Writer's picture: Steven CrumbSteven Crumb

After having been in place since the '60s, you'd think that Medicare was perfected by now and wouldn't always be changing! Well, think again! The program goes through substantial changes every year. I will be detailing important changes for 2023 in the following series of blogs. First up Insulin!


Medicare has gone to great lengths to make Insulin more affordable and accessible to those in need. The following is the full CMS answers to questions on Insulin accessibility for 2023:


1. Is all insulin covered at $35, or just certain ones?

Under a Medicare Part D prescription drug plan, if an insulin is a covered insulin product, the $35 cap for a month’s supply for each insulin product applies, as of January 1, 2023. A covered insulin product is one that is included on a Part D sponsor’s formulary. This includes any new insulin products that become available during the plan year. An insulin product might also be considered covered in other instances. In addition, under Medicare Part B, if insulin is delivered through a traditional pump that is covered under the durable medical equipment benefit, the cost-sharing amount for a person with Medicare is capped at $35 for a month’s supply of insulin beginning July 1, 2023.
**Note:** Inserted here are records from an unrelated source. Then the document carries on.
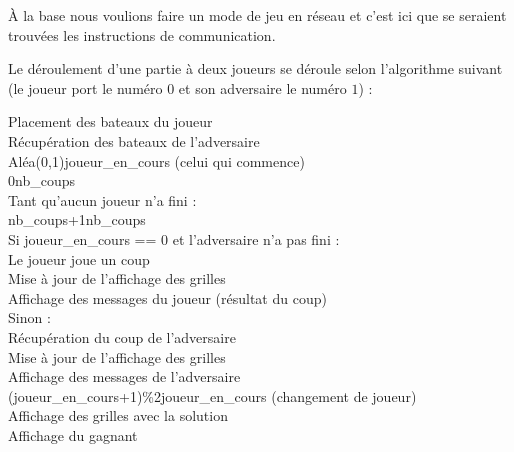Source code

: \medskip

À la base nous voulions faire un mode de jeu en réseau et c'est ici que se seraient trouvées les instructions de communication.

\newpage

Le déroulement d'une partie à deux joueurs se déroule selon l'algorithme suivant (le joueur port le numéro $0$ et son adversaire le numéro $1$) :

\begin{algo1}\label{alogo_jeu}
Placement des bateaux du joueur\\
Récupération des bateaux de l'adversaire\\
Aléa(0,1)\sto joueur\_en\_cours (celui qui commence)\\
0\sto nb\_coups\\
Tant qu'aucun joueur n'a fini :\\
nb\_coups+1\sto nb\_coups\\
Si joueur\_en\_cours == 0 et l'adversaire n'a pas fini :\\
Le joueur joue un coup\\
Mise à jour de l'affichage des grilles\\
Affichage des messages du joueur (résultat du coup)\\
Sinon :\\
Récupération du coup de l'adversaire\\
Mise à jour de l'affichage des grilles\\
Affichage des messages de l'adversaire\\
(joueur\_en\_cours+1)\%2\sto joueur\_en\_cours (changement de joueur)\\
Affichage des grilles avec la solution\\
Affichage du gagnant\\
\end{algo1}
2. Does the $35 cap apply across all phases of prescription drug coverage (including the coverage gap)? Yes, and the deductible doesn’t apply to these covered insulin products.

3. Does the $35 cap on covered insulin products apply to everyone, even those with Partial Extra Help? Yes, the $35 cap applies to all people with prescription drug coverage under Medicare Part D, including those with Partial Extra Help, as of January 1, 2023. People with Full Extra Help already have lower cost sharing for insulin, and will continue to pay the lower amounts. In addition, beginning July 1, 2023, the $35 cap on cost sharing for a month’s supply of insulin applies to people with Medicare Part B that use insulin provided through a traditional pump that is covered under the durable medical equipment benefit.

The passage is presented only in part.